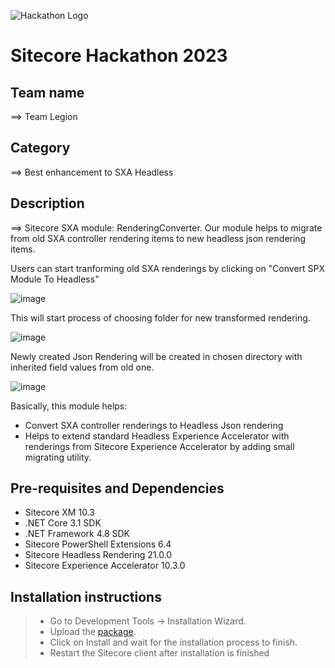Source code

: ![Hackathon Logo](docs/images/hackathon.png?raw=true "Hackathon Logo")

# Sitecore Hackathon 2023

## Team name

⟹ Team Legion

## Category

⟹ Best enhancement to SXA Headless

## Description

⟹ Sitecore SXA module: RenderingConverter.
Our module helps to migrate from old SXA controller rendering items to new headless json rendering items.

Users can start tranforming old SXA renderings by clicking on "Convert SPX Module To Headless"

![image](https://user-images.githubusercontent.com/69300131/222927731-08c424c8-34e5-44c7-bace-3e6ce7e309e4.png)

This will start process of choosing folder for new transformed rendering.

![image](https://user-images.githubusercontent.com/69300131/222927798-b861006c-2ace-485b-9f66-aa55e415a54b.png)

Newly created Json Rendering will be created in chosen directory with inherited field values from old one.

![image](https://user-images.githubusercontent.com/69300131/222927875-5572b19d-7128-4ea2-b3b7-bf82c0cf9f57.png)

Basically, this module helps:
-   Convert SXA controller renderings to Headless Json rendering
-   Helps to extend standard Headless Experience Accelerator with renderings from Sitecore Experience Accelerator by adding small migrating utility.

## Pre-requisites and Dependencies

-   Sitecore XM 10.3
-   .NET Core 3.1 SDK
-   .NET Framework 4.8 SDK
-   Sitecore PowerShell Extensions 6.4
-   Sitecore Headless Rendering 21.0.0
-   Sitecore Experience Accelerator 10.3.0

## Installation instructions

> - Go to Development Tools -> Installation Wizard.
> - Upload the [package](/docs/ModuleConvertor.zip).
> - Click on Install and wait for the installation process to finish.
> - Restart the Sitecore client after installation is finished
****************************************
Your goal. What lines in the material above hold the word "with"? Pull them out.

Output for this exercise.
Newly created Json Rendering will be created in chosen directory with inherited field values from old one.
-   Helps to extend standard Headless Experience Accelerator with renderings from Sitecore Experience Accelerator by adding small migrating utility.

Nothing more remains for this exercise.